We systematically searched PubMed, Scopus, Web of Science, and Google Scholar (1986–2025). Only original studies investigating pyroptosis in PN were included.

This review first consolidates established evidence, highlighting a context‐dependent dual role of pyroptosis in PN. Its detrimental effects in chronic pain involve canonical (caspase‐1/GSDMD) or noncanonical pathways (e.g., caspase‐4/5/11/GSDMD, caspase‐3/GSDME, caspase‐8/GSDMC), often initiated by inflammasomes (e.g., NOD‐like receptor family pyrin domain containing 3 [NLRP3]). Conversely, its beneficial, tumoricidal role is leveraged in neuroblastoma. Preclinically, diverse inhibitors—including NLRP3 inhibitors (e.g., MCC950), caspase‐1 inhibitors (e.g., VX‐765), and P2X7R antagonists (e.g., Brilliant Blue G)—alleviate pain and promote nerve repair, while pyroptosis inducers (e.g., axitinib) combat chemoresistant tumors. We then identify critical knowledge gaps and emerging frontiers. The roles of most gasdermins (GSDMA, GSDMB, GSDMC) in PN are unknown. We explore the emerging concept of PANoptosis (crosstalk among pyroptosis, apoptosis, and necroptosis) as a novel conceptual framework for PNS pathologies, where shared molecular hubs may amplify neuroinflammation. Furthermore, despite promising strategies like combination therapy and drug repurposing, a significant translational gap exists, with no current clinical trials specifically targeting pyroptosis for PN.
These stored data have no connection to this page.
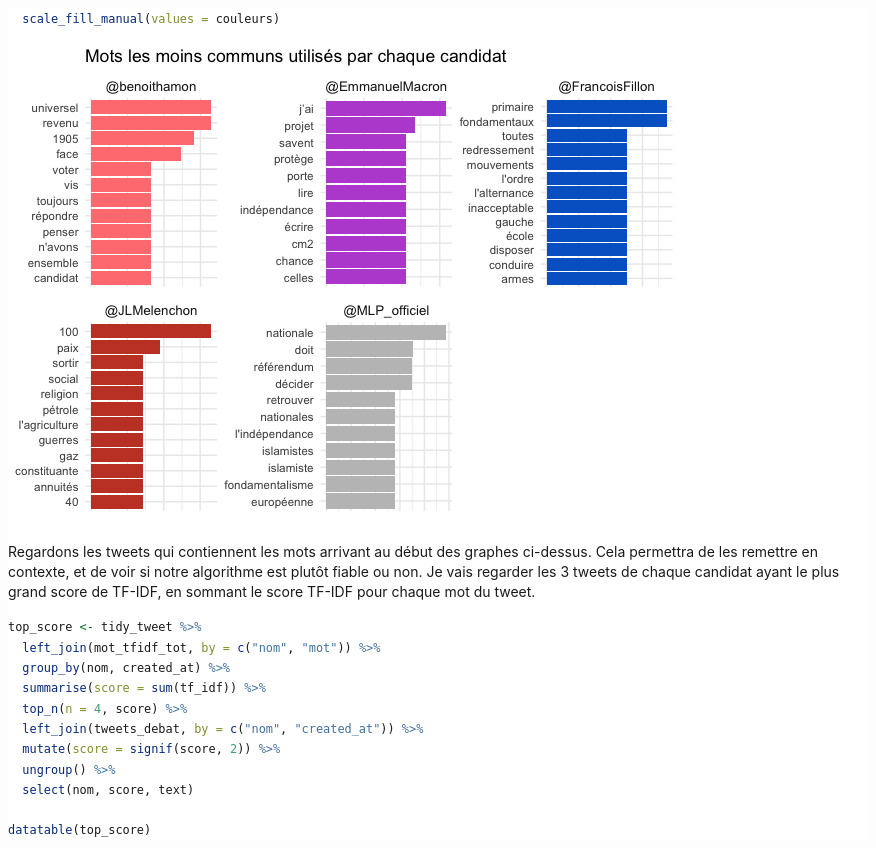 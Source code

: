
 ```r
  scale_fill_manual(values = couleurs)
```

![](02_Exploration_files/figure-html/mots_caracteristiques-1.png)

Regardons les tweets qui contiennent les mots arrivant au début des graphes ci-dessus. Cela permettra de les remettre en contexte, et de voir si notre algorithme est plutôt fiable ou non.
Je vais regarder les 3 tweets de chaque candidat ayant le plus grand score de TF-IDF, en sommant le score TF-IDF pour chaque mot du tweet.



```r
top_score <- tidy_tweet %>% 
  left_join(mot_tfidf_tot, by = c("nom", "mot")) %>% 
  group_by(nom, created_at) %>% 
  summarise(score = sum(tf_idf)) %>% 
  top_n(n = 4, score) %>% 
  left_join(tweets_debat, by = c("nom", "created_at")) %>% 
  mutate(score = signif(score, 2)) %>% 
  ungroup() %>% 
  select(nom, score, text)

datatable(top_score)
```

<div id="htmlwidget-a5165a0959b0c88f5c2c" style="width:100%;height:auto;" class="datatables html-widget"></div> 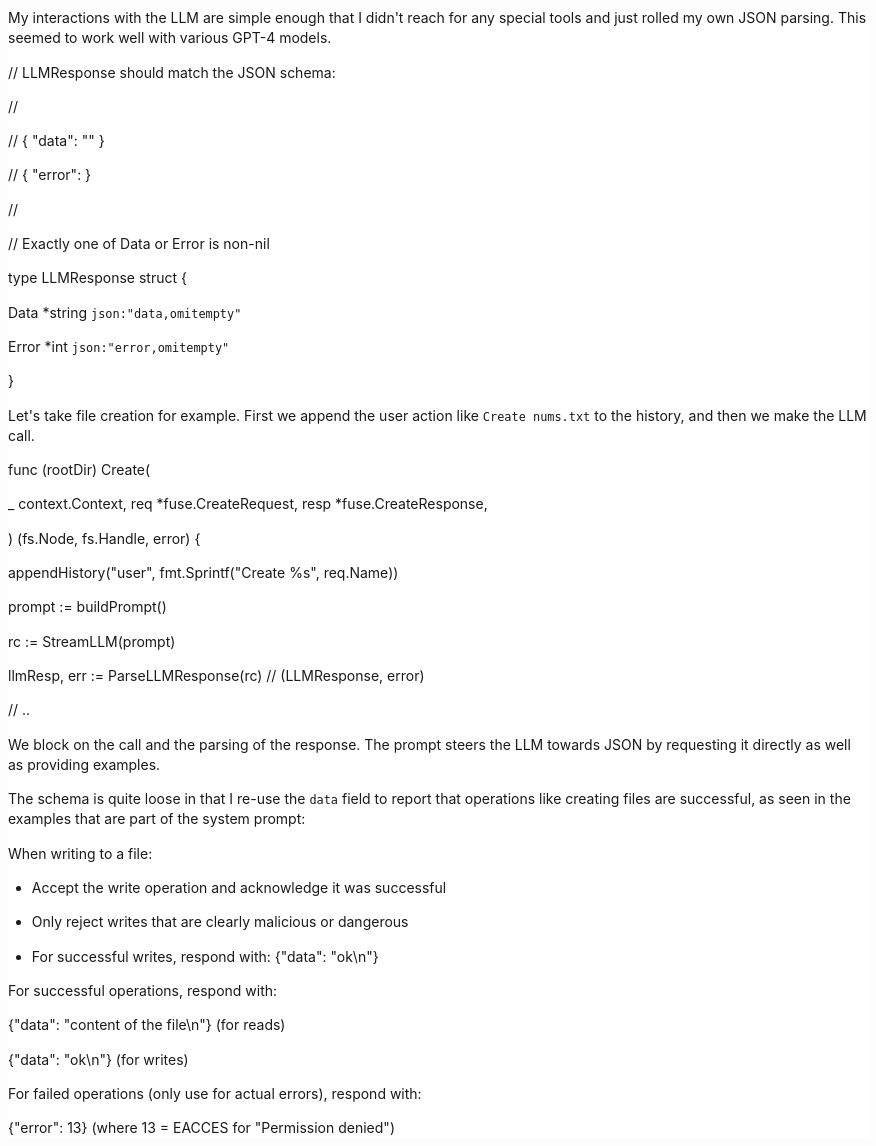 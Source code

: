 My interactions with the LLM are simple enough that I didn't reach for any special tools and just rolled my own JSON parsing. This seemed to work well with various GPT-4 models.

// LLMResponse should match the JSON schema:

//

// { "data": "<utf-8 text>" }

// { "error": <errno> }

//

// Exactly one of Data or Error is non-nil

type LLMResponse struct {

Data *string `json:"data,omitempty"`

Error *int `json:"error,omitempty"`

}

Let's take file creation for example. First we append the user action like `Create nums.txt` to the history, and then we make the LLM call.

func (rootDir) Create(

_ context.Context, req *fuse.CreateRequest, resp *fuse.CreateResponse,

) (fs.Node, fs.Handle, error) {

appendHistory("user", fmt.Sprintf("Create %s", req.Name))

prompt := buildPrompt()

rc := StreamLLM(prompt)

llmResp, err := ParseLLMResponse(rc) // (LLMResponse, error)

// ..

We block on the call and the parsing of the response. The prompt steers the LLM towards JSON by requesting it directly as well as providing examples.

The schema is quite loose in that I re-use the `data` field to report that operations like creating files are successful, as seen in the examples that are part of the system prompt:

When writing to a file:

- Accept the write operation and acknowledge it was successful

- Only reject writes that are clearly malicious or dangerous

- For successful writes, respond with: {"data": "ok\n"}

For successful operations, respond with:

{"data": "content of the file\n"} (for reads)

{"data": "ok\n"} (for writes)

For failed operations (only use for actual errors), respond with:

{"error": 13} (where 13 = EACCES for "Permission denied")
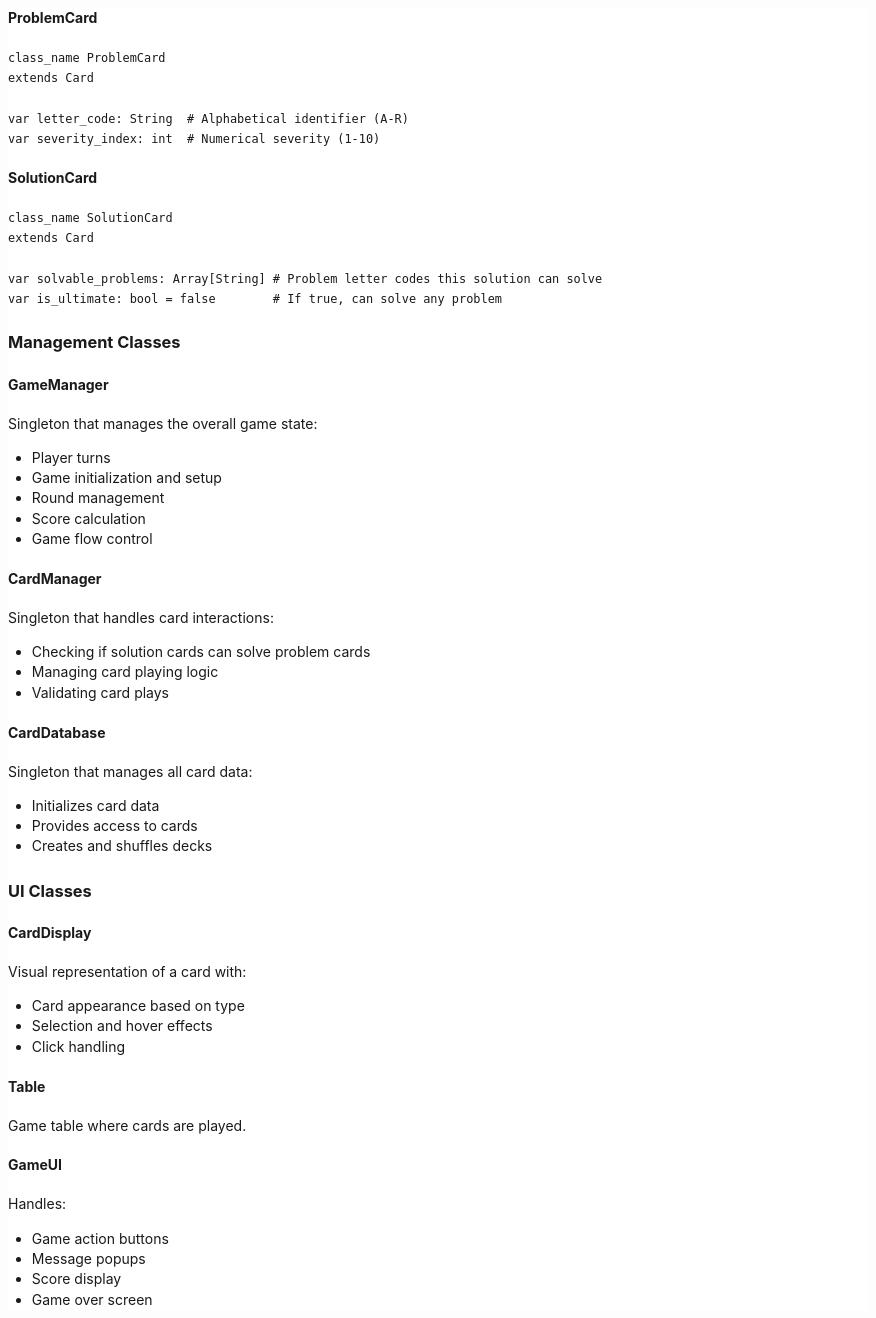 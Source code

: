 #### ProblemCard
```gdscript
class_name ProblemCard
extends Card

var letter_code: String  # Alphabetical identifier (A-R)
var severity_index: int  # Numerical severity (1-10)
```

#### SolutionCard
```gdscript
class_name SolutionCard
extends Card

var solvable_problems: Array[String] # Problem letter codes this solution can solve
var is_ultimate: bool = false        # If true, can solve any problem
```

### Management Classes

#### GameManager
Singleton that manages the overall game state:
- Player turns
- Game initialization and setup
- Round management
- Score calculation
- Game flow control

#### CardManager
Singleton that handles card interactions:
- Checking if solution cards can solve problem cards
- Managing card playing logic
- Validating card plays

#### CardDatabase
Singleton that manages all card data:
- Initializes card data
- Provides access to cards
- Creates and shuffles decks

### UI Classes

#### CardDisplay
Visual representation of a card with:
- Card appearance based on type
- Selection and hover effects
- Click handling

#### Table
Game table where cards are played.

#### GameUI
Handles:
- Game action buttons
- Message popups
- Score display
- Game over screen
Targeting pyroptosis is a novel therapeutic avenue for PN. This review synthesizes current mechanistic understanding, evaluates preclinical therapeutic strategies, and delineates crucial future directions, including elucidating gasdermin diversity, validating PANoptosis, and bridging the translational divide, thereby accelerating their application for patients suffering from PN.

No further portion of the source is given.